LanguagesXMLLearning XML: Trees, Nodes, and Templates, Part III

Learning XML: Trees, Nodes, and Templates, Part III

Developer.com content and product recommendations are editorially independent. We may make money when you click on links to our partners. Learn More.


Preface

I have authored numerous online articles on XML.  These articles cover the waterfront from introductory topics to advanced topics. I maintain a consolidated index of hyperlinks to all of my XML articles at my personal website so that you can access earlier articles from there.

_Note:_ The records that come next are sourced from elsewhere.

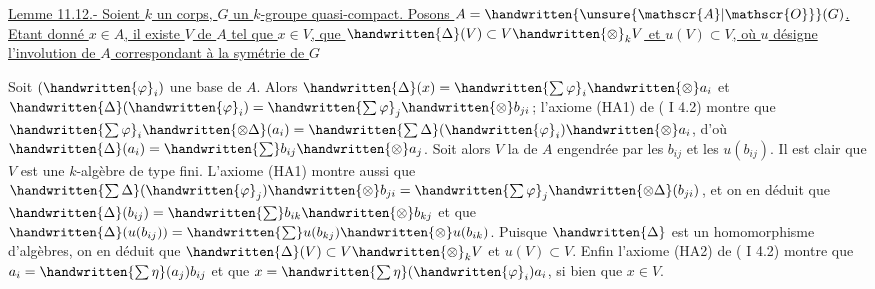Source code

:

\uline{Lemme 11.12.- Soient $k$ un corps, $G$ un $k$-groupe quasi-compact. Posons $A=\handwritten{\unsure{\mathscr{A}|\mathscr{O}}}(G)$. Etant donné $x\in A$, il existe  $V$ de $A$ tel que $x\in V$, que $\handwritten{\Delta}(V)\subset V\handwritten{\otimes}_k V$ et $u(V)\subset V$, où $u$ désigne l'involution de $A$ correspondant à la symétrie de $G$}


Soit $(\handwritten{\varphi}_i)$ une base de $A$. Alors $\handwritten{\Delta}(x)=\handwritten{\sum\varphi}_i\handwritten{\otimes}a_i$ et $\handwritten{\Delta}(\handwritten{\varphi}_i)=\handwritten{\sum\varphi}_j\handwritten{\otimes}b_{ji}$; l'axiome (HA1) de ( I 4.2) montre que $\handwritten{\sum\varphi}_i\handwritten{\otimes\Delta}(a_i)=\handwritten{\sum\Delta}(\handwritten{\varphi}_i)\handwritten{\otimes}a_i$, d'où $\handwritten{\Delta}(a_i)=\handwritten{\sum}b_{ij}\handwritten{\otimes}a_j$. Soit alors $V$ la  de $A$ engendrée par les $b_{ij}$ et les $u(b_{ij})$. Il est clair que $V$ est une $k$-algèbre de type fini. L'axiome (HA1) montre aussi que $\handwritten{\sum\Delta}(\handwritten{\varphi}_j)\handwritten{\otimes}b_{ji}=\handwritten{\sum\varphi}_j\handwritten{\otimes\Delta}(b_{ji})$, et on en déduit que $\handwritten{\Delta}(b_{ij})=\handwritten{\sum}b_{ik}\handwritten{\otimes}b_{kj}$ et que $\handwritten{\Delta}(u(b_{ij}))=\handwritten{\sum}u(b_{kj})\handwritten{\otimes}u(b_{ik})$. Puisque $\handwritten{\Delta}$ est un homomorphisme d'algèbres, on en déduit que $\handwritten{\Delta}(V)\subset V\handwritten{\otimes}_k V$ et $u(V)\subset V$. Enfin l'axiome (HA2) de ( I 4.2) montre que $a_i=\handwritten{\sum\eta}(a_j)b_{ij}$ et que $x=\handwritten{\sum\eta}(\handwritten{\varphi}_i)a_i$, si bien que $x\in V$.

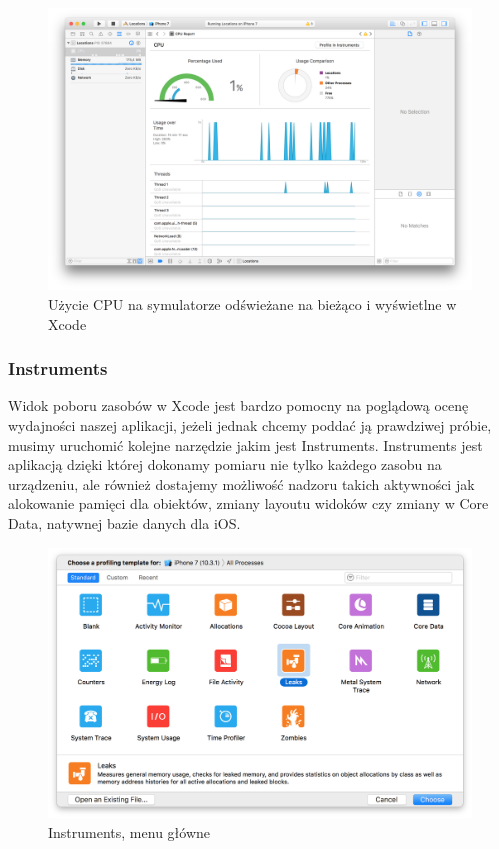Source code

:\begin{figure}[ht!]
  \centering
  \includegraphics[width=120mm]{images/chapter-2-image-5-debugger.png}
  \caption{Użycie CPU na symulatorze odświeżane na bieżąco i wyświetlne w Xcode}
  \label{chapter-2-image-5-debugger}
\end{figure}

\subsubsection*{Instruments}

Widok poboru zasobów w Xcode jest bardzo pomocny na poglądową ocenę wydajności naszej aplikacji, jeżeli jednak chcemy poddać ją
prawdziwej próbie, musimy uruchomić kolejne narzędzie jakim jest Instruments. Instruments jest aplikacją dzięki której dokonamy
pomiaru nie tylko każdego zasobu na urządzeniu, ale również dostajemy możliwość nadzoru takich aktywności jak alokowanie pamięci
dla obiektów, zmiany layoutu widoków czy zmiany w Core Data, natywnej bazie danych dla iOS.

\begin{figure}[ht!]
  \centering
  \includegraphics[width=120mm]{images/chapter-2-image-6-instruments.png}
  \caption{Instruments, menu główne}
  \label{chapter-2-image-6-instruments}
\end{figure}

You may find it useful to open another copy of this lesson in a separate browser window.  That will make it easier for you to scroll back and forth among the different listings while you are reading about them. 

As of this writing, to my knowledge, Microsoft IE5 is the only widely-used web browser that has the ability to render XML documents.  IE5 can render XML documents using either CSS or XSL. This is one in a series of articles that discuss the use of XSL for the rendering of XML documents, with particular emphasis on the use of IE5 for that purpose.

Introduction

In Part I of this series on Trees, Nodes, and Templates, I showed you how to manually convert an XML document into a tree representation.  You can view that tree in Listing 1.
 

A(root)
+-Q(big header)(text)
+-B(block)
| +-C(paragraph)(text)
| +-R(mid-size header)(text)
| +-C(paragraph)(text)
| +-S(small header)(text)
| +-B(block)
| | +-C(paragraph)(text)
| |
| +-S(small header)(text)
| +-B(block)
| | +-C(paragraph)(text)
| | +-T(smallest header)(text)
| | +-B(block)
| | | +-C(paragraph)(text)
| | | +-D(list)
| | | | +-E(list item)(text)
| | | | +-E(list item)(text)
| | | | +-E(list item)(text)
| | | |
| | | +-C(paragraph)(text)
| | |
| | +-C(paragraph)(text)
| |
| +-R(mid-size header)(text)
| +-C(paragraph)(text)
|
+-B(block)
  +-R(mid-size header)(text)
  +-C(paragraph)(text)

Listing 1

I also mentioned that XSLT could be used to transform an XML tree into an HTML tree.  You can view such an HTML tree in Listing 2.
 

HTML
 +-BODY
   +-table(with attributes)
     +-tr
       +-td
         +-H1(text)
         +-P(text)
         +-h2(text)
         +-P(text)
         +-h3(text)
         +-P(text)
         +-h3(text)
         +-P(text)
         +-h4(text)
         +-P(text)
         +-UL
         | +-LI(text)
         | +-LI(text)
         | +-LI(text)
         |
         +-P(text)
         +-P(text)
         +-h2(text)
         +-P(text)
         +-h2(text)
         +-P(text)

Listing 2

In this lesson, I will continue the development and explanation of the XSLT code that can be used to transform the XML tree shown in Listing 1 into the HTML tree shown in Listing 2.  The standard browser rendering of the HTML represented by Listing 2 can be viewed in Figure 1.
 

A Big Header

Level 0. This is the beginning of a B. This text is in the Introduction section.

A Mid Header

Level 0. This is a continuation of the same B. This text is in the Technical Details section. This section contains two smallHeaders, each of which is followed by a nested B.

A Small Header

Level 1. This is the beginning of a nested B. This block of text is nested inside of a larger overall block of text. This is also the end of this B.

Another Small Header

Level 1. This is the beginning of another nested B at the same level as the previous one. Another B is nested inside of this one.

A Smallest Header

Level 2. This is the beginning of another nested B that is inside of the previous one. This block of text is nested another level down. This B also contains a list.

  • First list item
  • Second list item
  • Third list item

Level 2. Still inside of, but ending the innermost B.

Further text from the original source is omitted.